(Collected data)
——————
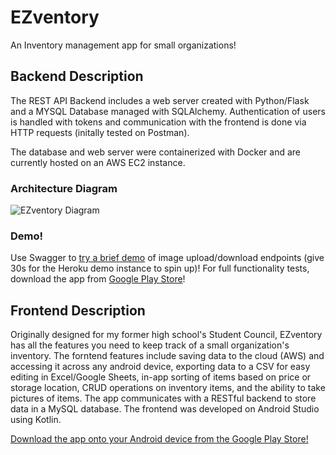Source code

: # EZventory
An Inventory management app for small organizations!

## Backend Description

The REST API Backend includes a web server created with Python/Flask and a MYSQL Database managed with SQLAlchemy. Authentication of users is handled with tokens and communication with the frontend is done via HTTP requests (initally tested on Postman).

The database and web server were containerized with Docker and are currently hosted on an AWS EC2 instance.

### Architecture Diagram
![EZventory Diagram](https://user-images.githubusercontent.com/50289930/132991052-c8288757-2a0a-40a5-a82c-1f778340d8c0.jpeg)

### Demo!
Use Swagger to [try a brief demo](https://image-repo-2021.herokuapp.com/) of image upload/download endpoints (give 30s for the Heroku demo instance to spin up)! For full functionality tests, download the app from [Google Play Store](https://play.google.com/store/apps/details?id=com.dinuw.firstapp)!

## Frontend Description
Originally designed for my former high school's Student Council, EZventory has all the features you need to keep track of a small organization's inventory. The forntend features include saving data to the cloud (AWS) and accessing it across any android device, exporting data to a CSV for easy editing in Excel/Google Sheets, in-app sorting of items based on price or storage location, CRUD operations on inventory items, and the ability to take pictures of items. The app communicates with a RESTful backend to store data in a MySQL database. The frontend was developed on Android Studio using Kotlin.

[Download the app onto your Android device from the Google Play Store!](https://play.google.com/store/apps/details?id=com.dinuw.firstapp)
——————
- **PROBLEM DESCRIPTION**
After counting the lines above that include the word "apps", give only the number.

- **RESPONSE AREA**
2